Got it...will update the info now.


----------



## PDX_Doug (Nov 16, 2004)

TrainRiders said:


> To explain the name:
> Many of our travels over the past few years have involved trips to 7.5" gauge model train meets. My father builds model steam trains and the grandkids love riding them. For info on the trains, check out http://bcsme.lgisp.net/bcr or http://www.trainmountain.org


Live steam! Very cool John!








A little bit of a step up from my 'N' gauge!
But then, how do you get a scale 'Big Boy' in 7.5" gauge!









Happy Trails,
Doug


----------



## TrainRiders (Jan 10, 2006)

You asked how to model a Big Boy in 7.5" gauge.

Like This:
http://www.livesteamlocomotives.com/imagel...8-4%20Big%20Boy

For more info try: 
http://www.livesteamlocomotives.com/id9.html

Now that will put some weight in the back of your TV.


----------



## skippershe (May 22, 2006)

action Hi mv945! action 
Welcome to Outbackers! Beautiful choice of TT's I might add, lots of fun memories ahead









Take care and Happy Camping,
Dawn sunny


----------



## ARzark (Aug 9, 2005)

WELCOME mv945! action 
We're almost neighbors! Glad you found our site, and hope the PDI goes well on your new 31RQS








Hope you can make the Fall PNW Rally. GREAT bunch of folks


----------



## BlueWedge (Sep 11, 2005)

Congratulations on the new tt. Hope you can make the Fall rally.

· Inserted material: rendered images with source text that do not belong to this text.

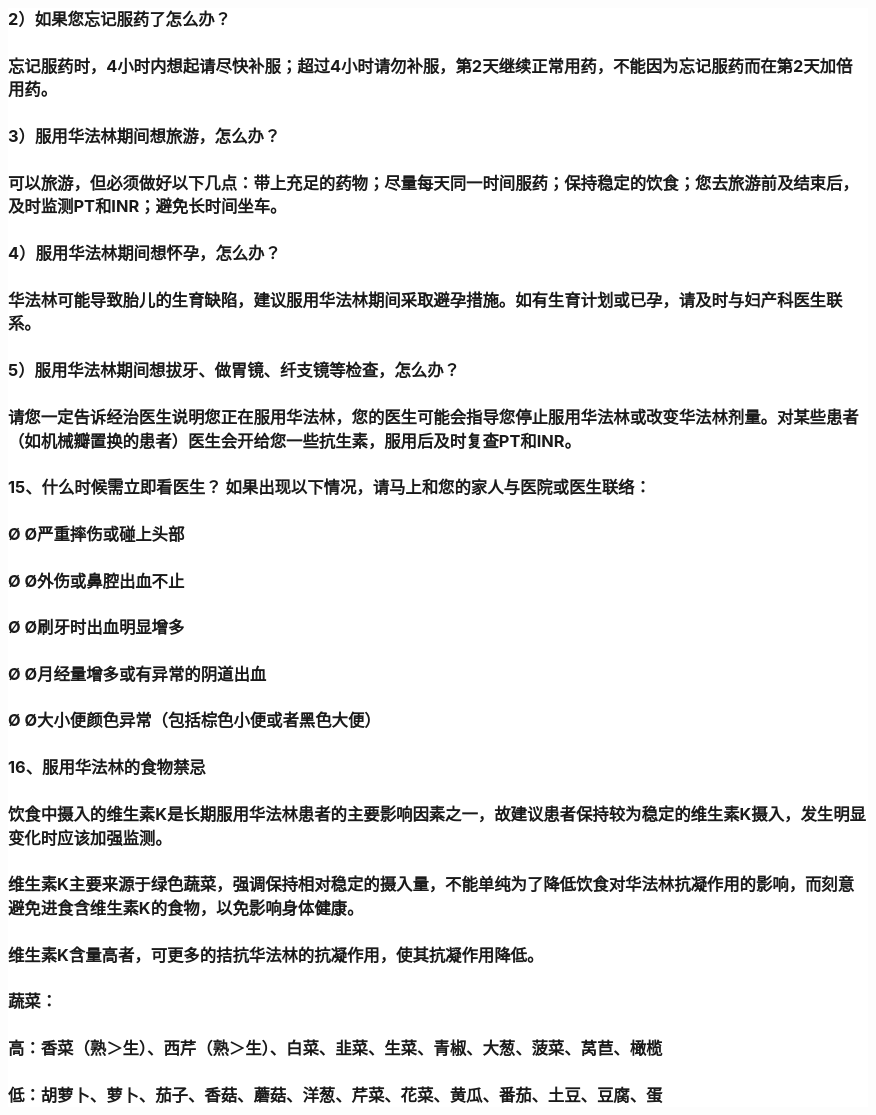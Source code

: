 ### 2）如果您忘记服药了怎么办？

### 忘记服药时，4小时内想起请尽快补服；超过4小时请勿补服，第2天继续正常用药，不能因为忘记服药而在第2天加倍用药。

### 3）服用华法林期间想旅游，怎么办？

### 可以旅游，但必须做好以下几点：带上充足的药物；尽量每天同一时间服药；保持稳定的饮食；您去旅游前及结束后，及时监测PT和INR；避免长时间坐车。

### 4）服用华法林期间想怀孕，怎么办？

### 华法林可能导致胎儿的生育缺陷，建议服用华法林期间采取避孕措施。如有生育计划或已孕，请及时与妇产科医生联系。

### 5）服用华法林期间想拔牙、做胃镜、纤支镜等检查，怎么办？

### 请您一定告诉经治医生说明您正在服用华法林，您的医生可能会指导您停止服用华法林或改变华法林剂量。对某些患者（如机械瓣置换的患者）医生会开给您一些抗生素，服用后及时复查PT和INR。

### **15、什么时候需立即看医生？** 如果出现以下情况，请马上和您的家人与医院或医生联络：

### Ø Ø严重摔伤或碰上头部

### Ø Ø外伤或鼻腔出血不止

### Ø Ø刷牙时出血明显增多

### Ø Ø月经量增多或有异常的阴道出血

### Ø Ø大小便颜色异常（包括棕色小便或者黑色大便）

### **16、服用华法林的食物禁忌**

### 饮食中摄入的维生素K是长期服用华法林患者的主要影响因素之一，故建议患者保持较为稳定的维生素K摄入，发生明显变化时应该加强监测。

### 维生素K主要来源于绿色蔬菜，强调保持相对稳定的摄入量，不能单纯为了降低饮食对华法林抗凝作用的影响，而刻意避免进食含维生素K的食物，以免影响身体健康。

### 维生素K含量高者，可更多的拮抗华法林的抗凝作用，使其抗凝作用降低。

### 蔬菜：

### 高：香菜（熟＞生）、西芹（熟＞生）、白菜、韭菜、生菜、青椒、大葱、菠菜、莴苣、橄榄

### 低：胡萝卜、萝卜、茄子、香菇、蘑菇、洋葱、芹菜、花菜、黄瓜、番茄、土豆、豆腐、蛋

Interesting, 2 of my brothers live on lake Tapps.


----------



## PDX_Doug (Nov 16, 2004)

TrainRiders said:


> You asked how to model a Big Boy in 7.5" gauge.
> 
> Like This:
> http://www.livesteamlocomotives.com/imagel...8-4%20Big%20Boy
> ...


Wow John!
That thing has to weigh a ton or two! Very impressive!








Pretty decent pull from the looks of it too!

Happy Trails,
Doug


----------



## mswalt (Sep 14, 2004)

Welcome, mv945!

You're gonna love that 31!









Mark


----------